Non historized link use case and certification

Hello all,

First of all, thank you a lot for your help and the resources you make available for free to the community, it’s really appreciated.

So I come to you with two major questions. The first one is about a use case that I am currently studying. Indeed, I have to deal with large tables that could be similar to transactional tables. For example, let’s take two of these tables which each notify the sales and returns in our points of sale. During a sale, we get a transaction with multiple information related to our supply chain as well as the data specific to this sale such as the article and the price applied. It is because of this operation that it seems to me to be judicious to use a non-historized link, however, it is the very constitution of this table which poses a big problem to me. This table has no unique sales identifier, so the “composite key” of this source is made of about 20 columns … (There is the item, the currency, location data and even the date). Also, it is absolutely unthinkable to “correct” this source table in the short term, that’s why I was wondering if you have any ideas about how to handle this specific case.

My second question is about certification or formation about specific use case, Are there any service structures in Europe to support us in the development of a specific project or use case regarding the design of our DV2.0 theory models? Maybe we should first get certified by the different companies that offer them?

Thank a lot for your time and have nice day,

Best Regards,

Emmanuel.

Hello Manu!
Use the non historized link. Identify the hubs and identify the primary composite key of your dataset.

1 Like

How many rows? Large for one project is small for another. Have worked with 45TB sized tables.

You are probably stuck with the 20-column identifier.
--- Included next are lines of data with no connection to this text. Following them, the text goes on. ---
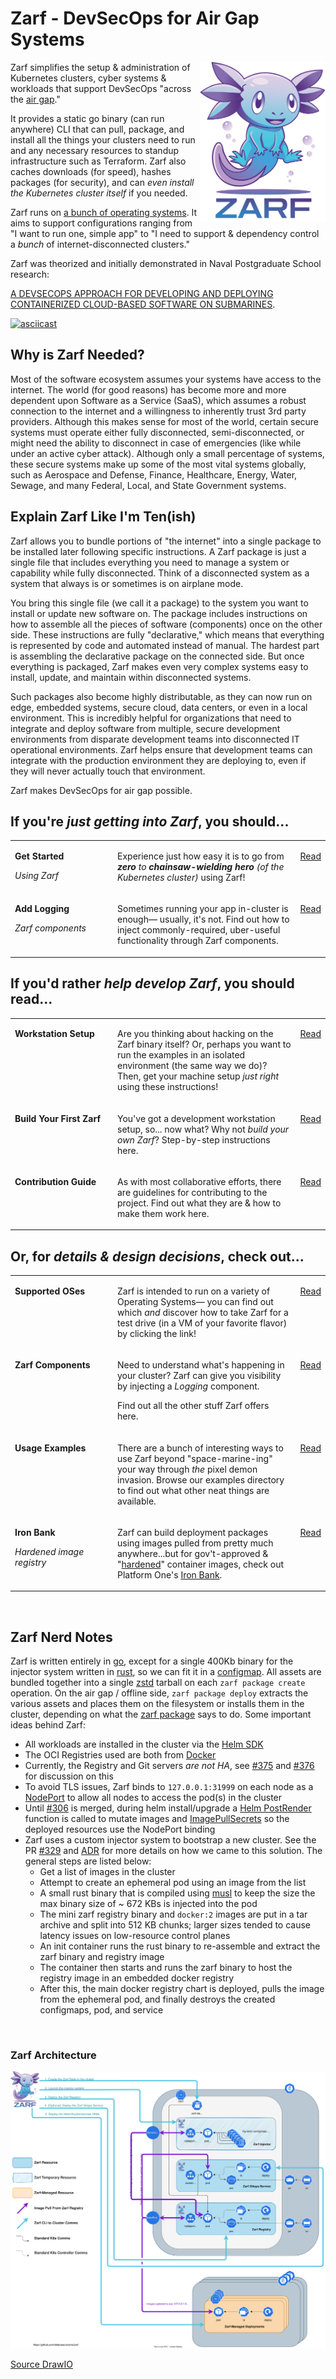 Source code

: # Zarf - DevSecOps for Air Gap Systems 

<img align="right" alt="zarf logo" src=".images/zarf-logo.png"  height="256" />

Zarf simplifies the setup & administration of Kubernetes clusters, cyber systems & workloads that support DevSecOps "across the [air gap](https://en.wikipedia.org/wiki/Air_gap_(networking))."

It provides a static go binary (can run anywhere) CLI that can pull, package, and install all the things your clusters need to run and any necessary resources to standup infrastructure such as Terraform. Zarf also caches downloads (for speed), hashes packages (for security), and can _even install the Kubernetes cluster itself_ if you needed.

Zarf runs on [a bunch of operating systems](./docs/supported-oses.md). It aims to support configurations ranging from "I want to run one, simple app" to "I need to support & dependency control a _bunch_ of internet-disconnected clusters."

Zarf was theorized and initially demonstrated in Naval Postgraduate School research:

[A DEVSECOPS APPROACH FOR DEVELOPING AND DEPLOYING CONTAINERIZED CLOUD-BASED SOFTWARE ON SUBMARINES](https://calhoun.nps.edu/handle/10945/68688).


[![asciicast](https://asciinema.org/a/475530.svg)](https://asciinema.org/a/475530)

## Why is Zarf Needed?
Most of the software ecosystem assumes your systems have access to the internet. The world (for good reasons) has become more and more dependent upon Software as a Service (SaaS), which assumes a robust connection to the internet and a willingness to inherently trust 3rd party providers. Although this makes sense for most of the world, certain secure systems must operate either fully disconnected, semi-disconnected, or might need the ability to disconnect in case of emergencies (like while under an active cyber attack). Although only a small percentage of systems, these secure systems make up some of the most vital systems globally, such as Aerospace and Defense, Finance, Healthcare, Energy, Water, Sewage, and many Federal, Local, and State Government systems.  

## Explain Zarf Like I'm Ten(ish)

Zarf allows you to bundle portions of "the internet" into a single package to be installed later following specific instructions. A Zarf package is just a single file that includes everything you need to manage a system or capability while fully disconnected. Think of a disconnected system as a system that always is or sometimes is on airplane mode.

You bring this single file (we call it a package) to the system you want to install or update new software on. The package includes instructions on how to assemble all the pieces of software (components) once on the other side. These instructions are fully "declarative," which means that everything is represented by code and automated instead of manual. The hardest part is assembling the declarative package on the connected side. But once everything is packaged, Zarf makes even very complex systems easy to install, update, and maintain within disconnected systems. 

Such packages also become highly distributable, as they can now run on edge, embedded systems, secure cloud, data centers, or even in a local environment. This is incredibly helpful for organizations that need to integrate and deploy software from multiple, secure development environments from disparate development teams into disconnected IT operational environments. Zarf helps ensure that development teams can integrate with the production environment they are deploying to, even if they will never actually touch that environment. 

Zarf makes DevSecOps for air gap possible. 

<!--
##########
# This block is about LEARNING TO USE Zarf
##########
-->
## If you're *just getting into Zarf*, you should...

<table>
<tbody>

<!-- row start: cuz markdown hates html indention -->
  <tr valign="top">
  <td width="150">

  **Get Started**

  _Using Zarf_

  </td>
  <td>

  Experience just how easy it is to go from _**zero** to **chainsaw-wielding hero** (of the Kubernetes cluster)_ using Zarf!

  </td>
  <td>

  [Read](./examples/game/)

  </td>
  </tr>
<!-- row end -->

<!-- row start -->
  <tr valign="top">
  <td>

  **Add Logging**

  _Zarf components_

  </td>
  <td>

  Sometimes running your app in-cluster is enough&mdash; usually, it's not. Find out how to inject commonly-required, uber-useful functionality through Zarf components.

  </td>
  <td>

  [Read](./examples/game/add-logging.md)

  </td>
  </tr>
<!-- row end -->
</tbody>
</table>

<!--
##########
# This block is about DEVELOPING Zarf
##########
-->
## If you'd rather *help develop Zarf*, you should read...

<table>
<tbody>

<!-- row start: cuz markdown hates html indention -->
  <tr valign="top">
  <td width="150">

  **Workstation Setup**

  </td>
  <td>

  Are you thinking about hacking on the Zarf binary itself? Or, perhaps you want to run the examples in an isolated environment (the same way we do)? Then, get your machine setup _just right_ using these instructions!

  </td>
  <td>

  [Read](./docs/workstation.md)

  </td>
  </tr>
<!-- row end -->

<!-- row start -->
  <tr valign="top">
  <td>

  **Build Your First Zarf**

  </td>
  <td>

  You've got a development workstation setup, so... now what? Why not _build your own Zarf_? Step-by-step instructions here.

  </td>
  <td>

  [Read](./docs/first-time-build.md)

  </td>
  </tr>
<!-- row end -->

<!-- row start -->
  <tr valign="top">
  <td>

  **Contribution Guide**

  </td>
  <td>

  As with most collaborative efforts, there are guidelines for contributing to the project. Find out what they are & how to make them work here.

  </td>
  <td>

  [Read](./CONTRIBUTING.md)

  </td>
  </tr>
<!-- row end -->

</tbody>
</table>

<!--
##########
# This block is about the MINUTIA & UNDERSTANDING WHY Zarf is the way it is
##########
-->
## Or, for *details & design decisions*, check out...

<table>
<tbody>

<!-- row start: cuz markdown hates html indention -->
  <tr valign="top">
  <td width="150">

  **Supported OSes**

  </td>
  <td>

  Zarf is intended to run on a variety of Operating Systems&mdash; you can find out which _and_ discover how to take Zarf for a test drive (in a VM of your favorite flavor) by clicking the link!

  </td>
  <td>

  [Read](./docs/supported-oses.md)

  </td>
  </tr>
<!-- row end -->

<!-- row start -->
  <tr valign="top">
  <td>

  **Zarf Components**

  </td>
  <td>

  Need to understand what's happening in your cluster? Zarf can give you visibility by injecting a _Logging_ component.

  Find out all the other stuff Zarf offers here.

  </td>
  <td>

  [Read](./docs/components.md)

  </td>
  </tr>
<!-- row end -->

<!-- row start -->
  <tr valign="top">
  <td>

  **Usage Examples**

  </td>
  <td>

  There are a bunch of interesting ways to use Zarf beyond "space-marine-ing" your way through _the_ pixel demon invasion. Browse our examples directory to find out what other neat things are available.

  </td>
  <td>

  [Read](./examples)

  </td>
  </tr>
<!-- row end -->

<!-- row start -->
  <tr valign="top">
  <td>

  **Iron Bank** <br/>

  _Hardened image registry_

  </td>
  <td>

  Zarf can build deployment packages using images pulled from pretty much anywhere...but for gov't-approved & "[hardened](https://en.wikipedia.org/wiki/Hardening_(computing))" container images, check out Platform One's [Iron Bank](https://p1.dso.mil/#/products/iron-bank/).

  </td>
  <td>

  [Read](./docs/ironbank.md)

  </td>
  </tr>
<!-- row end -->

</tbody>
</table>


&nbsp;


## Zarf Nerd Notes

Zarf is written entirely in [go](https://go.dev/), except for a single 400Kb binary for the injector system written in [rust](https://www.rust-lang.org/), so we can fit it in a [configmap](https://kubernetes.io/docs/concepts/configuration/configmap/). All assets are bundled together into a single [zstd](https://facebook.github.io/zstd/) tarball on each `zarf package create` operation. On the air gap / offline side, `zarf package deploy` extracts the various assets and places them on the filesystem or installs them in the cluster, depending on what the [zarf package](Zarf.yaml) says to do. Some important ideas behind Zarf:

- All workloads are installed in the cluster via the [Helm SDK](https://helm.sh/docs/topics/advanced/#go-sdk)
- The OCI Registries used are both from [Docker](https://github.com/distribution/distribution)
- Currently, the Registry and Git servers _are not HA_, see [#375](https://github.com/defenseunicorns/zarf/issues/376) and [#376](https://github.com/defenseunicorns/zarf/issues/376) for discussion on this
- To avoid TLS issues, Zarf binds to `127.0.0.1:31999` on each node as a [NodePort](https://kubernetes.io/docs/concepts/services-networking/service/#type-nodeport) to allow all nodes to access the pod(s) in the cluster
- Until [#306](https://github.com/defenseunicorns/zarf/pull/306) is merged, during helm install/upgrade a [Helm PostRender](https://helm.sh/docs/topics/advanced/#post-rendering) function is called to mutate images and [ImagePullSecrets](https://kubernetes.io/docs/concepts/containers/images/#specifying-imagepullsecrets-on-a-pod) so the deployed resources use the NodePort binding
- Zarf uses a custom injector system to bootstrap a new cluster. See the PR [#329](https://github.com/defenseunicorns/zarf/pull/329) and [ADR](docs/adr/0003-image-injection-into-remote-clusters-without-native-support.md) for more details on how we came to this solution.  The general steps are listed below:
  - Get a list of images in the cluster
  - Attempt to create an ephemeral pod using an image from the list
  - A small rust binary that is compiled using [musl](https://www.musl-libc.org/) to keep the size the max binary size of ~ 672 KBs is injected into the pod
  - The mini zarf registry binary and `docker:2` images are put in a tar archive and split into 512 KB chunks; larger sizes tended to cause latency issues on low-resource control planes
  - An init container runs the rust binary to re-assemble and extract the zarf binary and registry image
  - The container then starts and runs the zarf binary to host the registry image in an embedded docker registry
  - After this, the main docker registry chart is deployed, pulls the image from the ephemeral pod, and finally destroys the created configmaps, pod, and service

&nbsp;
### Zarf Architecture
![Architecture Diagram](./docs/architecture.drawio.svg)


[Source DrawIO](docs/architecture.drawio.svg)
You’d collate and hash them on load, identify hubs to connect the record to and have fk columns for the hub keys too. The fall back would be some made up sequence number or row number in feed, a poor option.

Here at Datavault we offer consulting services and we could help you, including advising you on appropriate training and certification (which is important). We’re happy to talk about options, just reach out to me on neil.strange@data-vault.com.

1 Like

Thank you for your reply @AHenning, @neil.strange

So that’s what I thought, I’ll have to make do with those 20 columns. And so I don’t have to create a HUB for each of these fk, it is possible to identify the businness keys among these 20 columns and create HUBs only for them, right?

Yes indeed excuse me, large doesn’t mean much in the world of data … So no, compared to 45TB of data, I’m a little kid, there is only 300GB for ~750m of recording lines.

Okay fine, I’ll try to send you a message @neil.strange within the week so we can discuss of this.

Yes, identity the business keys and create hubs only for them. The non historized link is indeed a link so it can contain multiple hubs.

Non-historised links and sats are edge-case DV structures reserved for real-time streaming. They replace t-links and were given the new name because people assumed that if they see transactions they instantly deploy a t-link when a transaction file supplied as a batch file could easily be loaded into a link-satellite.

That said, 20 columns to make a file unique seems extreme, however there would be business objects being described int his file otherwise of what use is this file???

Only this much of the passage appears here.